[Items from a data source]
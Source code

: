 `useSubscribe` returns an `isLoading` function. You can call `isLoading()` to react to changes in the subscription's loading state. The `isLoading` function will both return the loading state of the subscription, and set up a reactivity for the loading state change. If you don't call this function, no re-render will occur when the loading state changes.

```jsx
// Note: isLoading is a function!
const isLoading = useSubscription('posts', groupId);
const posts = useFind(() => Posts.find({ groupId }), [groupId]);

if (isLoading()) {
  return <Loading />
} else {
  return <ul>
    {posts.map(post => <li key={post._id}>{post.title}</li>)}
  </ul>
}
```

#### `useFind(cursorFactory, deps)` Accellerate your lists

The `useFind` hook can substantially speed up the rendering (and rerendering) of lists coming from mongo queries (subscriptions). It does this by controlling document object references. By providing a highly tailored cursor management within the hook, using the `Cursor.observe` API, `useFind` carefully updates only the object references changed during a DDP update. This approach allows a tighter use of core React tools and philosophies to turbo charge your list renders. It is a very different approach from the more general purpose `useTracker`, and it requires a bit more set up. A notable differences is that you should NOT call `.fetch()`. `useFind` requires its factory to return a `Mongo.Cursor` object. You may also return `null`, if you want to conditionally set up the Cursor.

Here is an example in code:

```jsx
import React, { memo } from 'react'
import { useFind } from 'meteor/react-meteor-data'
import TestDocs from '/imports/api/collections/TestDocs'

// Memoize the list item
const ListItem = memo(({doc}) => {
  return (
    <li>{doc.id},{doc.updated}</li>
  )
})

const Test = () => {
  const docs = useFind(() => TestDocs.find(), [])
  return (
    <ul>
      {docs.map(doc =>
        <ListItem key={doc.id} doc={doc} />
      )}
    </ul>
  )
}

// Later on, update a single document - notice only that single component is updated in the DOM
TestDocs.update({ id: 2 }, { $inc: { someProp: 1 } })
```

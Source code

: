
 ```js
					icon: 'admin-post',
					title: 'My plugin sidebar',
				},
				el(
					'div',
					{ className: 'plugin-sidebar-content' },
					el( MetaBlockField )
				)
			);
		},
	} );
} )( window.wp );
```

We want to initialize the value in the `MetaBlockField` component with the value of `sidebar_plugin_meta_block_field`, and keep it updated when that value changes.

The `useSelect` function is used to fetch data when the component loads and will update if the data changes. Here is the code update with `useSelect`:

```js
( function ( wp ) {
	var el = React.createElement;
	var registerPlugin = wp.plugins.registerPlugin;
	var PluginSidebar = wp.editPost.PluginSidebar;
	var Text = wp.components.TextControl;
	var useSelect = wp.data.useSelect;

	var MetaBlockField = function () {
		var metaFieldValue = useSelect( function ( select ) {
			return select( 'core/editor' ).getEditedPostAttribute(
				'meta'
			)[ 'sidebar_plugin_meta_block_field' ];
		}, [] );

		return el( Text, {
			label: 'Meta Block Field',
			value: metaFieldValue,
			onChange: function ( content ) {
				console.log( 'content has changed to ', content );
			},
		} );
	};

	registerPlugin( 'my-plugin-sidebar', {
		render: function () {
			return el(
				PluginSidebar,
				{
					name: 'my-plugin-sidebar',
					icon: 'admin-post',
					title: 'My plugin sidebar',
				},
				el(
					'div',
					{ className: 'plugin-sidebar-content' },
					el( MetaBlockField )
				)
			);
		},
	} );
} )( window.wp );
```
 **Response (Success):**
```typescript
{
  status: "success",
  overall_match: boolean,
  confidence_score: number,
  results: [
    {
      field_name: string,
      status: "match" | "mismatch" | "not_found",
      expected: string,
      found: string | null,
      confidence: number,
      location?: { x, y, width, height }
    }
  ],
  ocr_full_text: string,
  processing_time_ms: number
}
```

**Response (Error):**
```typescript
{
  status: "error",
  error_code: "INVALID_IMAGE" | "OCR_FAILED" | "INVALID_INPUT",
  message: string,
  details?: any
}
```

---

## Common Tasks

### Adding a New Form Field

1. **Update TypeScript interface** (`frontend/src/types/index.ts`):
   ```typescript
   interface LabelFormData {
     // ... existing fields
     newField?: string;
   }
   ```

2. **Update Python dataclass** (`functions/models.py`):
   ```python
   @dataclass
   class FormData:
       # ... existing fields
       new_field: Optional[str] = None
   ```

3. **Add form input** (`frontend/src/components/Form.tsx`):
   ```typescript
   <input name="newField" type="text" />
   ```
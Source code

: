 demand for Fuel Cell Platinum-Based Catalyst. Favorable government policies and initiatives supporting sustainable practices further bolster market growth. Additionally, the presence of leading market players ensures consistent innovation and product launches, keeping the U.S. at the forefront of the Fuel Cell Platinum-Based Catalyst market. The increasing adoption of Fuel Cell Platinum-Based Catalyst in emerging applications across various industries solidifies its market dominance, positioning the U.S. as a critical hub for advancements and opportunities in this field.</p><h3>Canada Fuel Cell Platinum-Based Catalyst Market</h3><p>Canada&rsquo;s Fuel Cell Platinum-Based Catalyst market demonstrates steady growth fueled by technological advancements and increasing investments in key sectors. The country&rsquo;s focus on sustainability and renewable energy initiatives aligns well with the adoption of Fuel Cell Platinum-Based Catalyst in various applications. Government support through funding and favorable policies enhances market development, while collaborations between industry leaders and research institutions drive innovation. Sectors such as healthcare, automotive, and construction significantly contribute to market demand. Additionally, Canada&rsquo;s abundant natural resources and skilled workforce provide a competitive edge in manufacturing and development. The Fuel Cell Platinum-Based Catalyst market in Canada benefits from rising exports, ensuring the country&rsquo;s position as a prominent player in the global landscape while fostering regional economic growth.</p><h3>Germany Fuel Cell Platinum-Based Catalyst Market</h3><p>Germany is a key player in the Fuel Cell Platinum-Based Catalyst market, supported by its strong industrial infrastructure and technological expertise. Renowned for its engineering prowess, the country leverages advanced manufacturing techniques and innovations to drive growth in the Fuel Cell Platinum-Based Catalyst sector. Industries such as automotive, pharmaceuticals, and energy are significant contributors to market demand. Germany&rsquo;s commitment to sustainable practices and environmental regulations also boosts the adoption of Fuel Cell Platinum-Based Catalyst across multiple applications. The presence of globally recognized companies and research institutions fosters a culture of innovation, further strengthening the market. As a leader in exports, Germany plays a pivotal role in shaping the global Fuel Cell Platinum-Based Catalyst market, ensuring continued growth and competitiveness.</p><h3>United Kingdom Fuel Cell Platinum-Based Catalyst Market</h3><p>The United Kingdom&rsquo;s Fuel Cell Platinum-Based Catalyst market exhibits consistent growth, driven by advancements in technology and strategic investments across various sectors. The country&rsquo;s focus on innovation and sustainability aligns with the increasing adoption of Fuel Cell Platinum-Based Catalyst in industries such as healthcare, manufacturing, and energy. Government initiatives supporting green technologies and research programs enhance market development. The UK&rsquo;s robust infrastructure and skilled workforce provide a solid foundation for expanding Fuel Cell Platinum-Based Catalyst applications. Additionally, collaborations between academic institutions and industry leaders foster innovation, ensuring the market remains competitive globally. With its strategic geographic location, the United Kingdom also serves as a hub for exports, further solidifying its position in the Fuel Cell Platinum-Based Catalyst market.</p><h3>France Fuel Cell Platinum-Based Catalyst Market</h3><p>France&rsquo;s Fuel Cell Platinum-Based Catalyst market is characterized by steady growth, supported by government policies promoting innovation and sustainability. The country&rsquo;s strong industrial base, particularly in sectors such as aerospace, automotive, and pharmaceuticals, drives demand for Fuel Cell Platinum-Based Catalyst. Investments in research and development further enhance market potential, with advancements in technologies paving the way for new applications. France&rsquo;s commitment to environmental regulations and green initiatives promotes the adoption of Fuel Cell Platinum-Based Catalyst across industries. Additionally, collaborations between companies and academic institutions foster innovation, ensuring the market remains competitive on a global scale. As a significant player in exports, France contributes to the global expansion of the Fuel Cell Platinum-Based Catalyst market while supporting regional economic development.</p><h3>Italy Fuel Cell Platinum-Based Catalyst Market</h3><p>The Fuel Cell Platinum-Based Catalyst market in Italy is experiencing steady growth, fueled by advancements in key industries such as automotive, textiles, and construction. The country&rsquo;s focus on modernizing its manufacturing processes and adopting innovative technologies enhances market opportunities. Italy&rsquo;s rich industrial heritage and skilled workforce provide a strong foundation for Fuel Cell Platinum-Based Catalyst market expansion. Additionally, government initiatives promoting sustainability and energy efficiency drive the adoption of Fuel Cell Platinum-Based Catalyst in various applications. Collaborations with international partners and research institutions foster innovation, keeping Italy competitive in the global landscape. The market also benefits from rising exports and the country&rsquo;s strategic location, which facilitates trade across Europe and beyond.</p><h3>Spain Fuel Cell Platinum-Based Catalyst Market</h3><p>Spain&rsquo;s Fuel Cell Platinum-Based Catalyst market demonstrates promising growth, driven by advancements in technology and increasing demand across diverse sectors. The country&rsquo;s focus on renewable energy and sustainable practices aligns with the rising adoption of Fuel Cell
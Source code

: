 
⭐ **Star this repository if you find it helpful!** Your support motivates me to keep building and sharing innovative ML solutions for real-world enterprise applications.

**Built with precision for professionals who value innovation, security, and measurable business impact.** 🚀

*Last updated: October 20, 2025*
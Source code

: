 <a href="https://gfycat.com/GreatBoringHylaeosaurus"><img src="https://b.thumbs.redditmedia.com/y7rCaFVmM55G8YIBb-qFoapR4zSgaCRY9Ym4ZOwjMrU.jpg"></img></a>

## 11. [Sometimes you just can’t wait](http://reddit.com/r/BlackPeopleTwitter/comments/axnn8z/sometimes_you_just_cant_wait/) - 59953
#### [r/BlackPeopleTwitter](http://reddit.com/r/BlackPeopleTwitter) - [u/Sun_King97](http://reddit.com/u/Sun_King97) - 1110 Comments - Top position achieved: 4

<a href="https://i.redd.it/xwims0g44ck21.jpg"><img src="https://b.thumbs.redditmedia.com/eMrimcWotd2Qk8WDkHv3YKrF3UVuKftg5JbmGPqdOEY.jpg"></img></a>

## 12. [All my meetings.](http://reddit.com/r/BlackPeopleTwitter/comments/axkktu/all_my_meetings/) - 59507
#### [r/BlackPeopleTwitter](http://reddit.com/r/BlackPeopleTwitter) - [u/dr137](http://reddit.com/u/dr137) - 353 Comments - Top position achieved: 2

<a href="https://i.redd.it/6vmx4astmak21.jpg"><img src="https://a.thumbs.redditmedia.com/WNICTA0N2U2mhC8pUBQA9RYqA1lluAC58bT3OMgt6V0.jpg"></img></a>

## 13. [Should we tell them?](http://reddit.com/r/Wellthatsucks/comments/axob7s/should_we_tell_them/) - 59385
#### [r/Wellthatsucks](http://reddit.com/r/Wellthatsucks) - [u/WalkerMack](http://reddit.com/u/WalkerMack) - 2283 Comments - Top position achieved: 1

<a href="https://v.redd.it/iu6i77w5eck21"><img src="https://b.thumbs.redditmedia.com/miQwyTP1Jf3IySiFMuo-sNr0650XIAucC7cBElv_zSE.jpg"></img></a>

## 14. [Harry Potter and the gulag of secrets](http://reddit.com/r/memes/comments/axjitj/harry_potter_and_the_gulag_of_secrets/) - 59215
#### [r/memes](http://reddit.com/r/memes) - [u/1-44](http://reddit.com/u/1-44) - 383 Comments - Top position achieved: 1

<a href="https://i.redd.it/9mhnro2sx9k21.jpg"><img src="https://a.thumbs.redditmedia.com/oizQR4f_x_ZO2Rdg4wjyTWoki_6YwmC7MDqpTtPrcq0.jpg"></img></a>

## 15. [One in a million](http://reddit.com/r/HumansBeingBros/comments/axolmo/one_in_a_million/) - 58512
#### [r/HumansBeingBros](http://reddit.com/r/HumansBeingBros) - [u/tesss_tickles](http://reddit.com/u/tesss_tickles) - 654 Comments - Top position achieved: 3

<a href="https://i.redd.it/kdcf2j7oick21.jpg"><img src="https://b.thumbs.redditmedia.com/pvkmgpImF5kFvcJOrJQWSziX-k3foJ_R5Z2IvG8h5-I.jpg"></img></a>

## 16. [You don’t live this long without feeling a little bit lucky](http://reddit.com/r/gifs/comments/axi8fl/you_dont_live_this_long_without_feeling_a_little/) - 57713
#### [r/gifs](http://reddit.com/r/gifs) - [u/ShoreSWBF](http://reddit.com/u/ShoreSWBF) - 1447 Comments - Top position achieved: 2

» About this task:
From the entries above, copy out every line where the string "newField" appears.

» Response:
     newField?: string;
   <input name="newField" type="text" />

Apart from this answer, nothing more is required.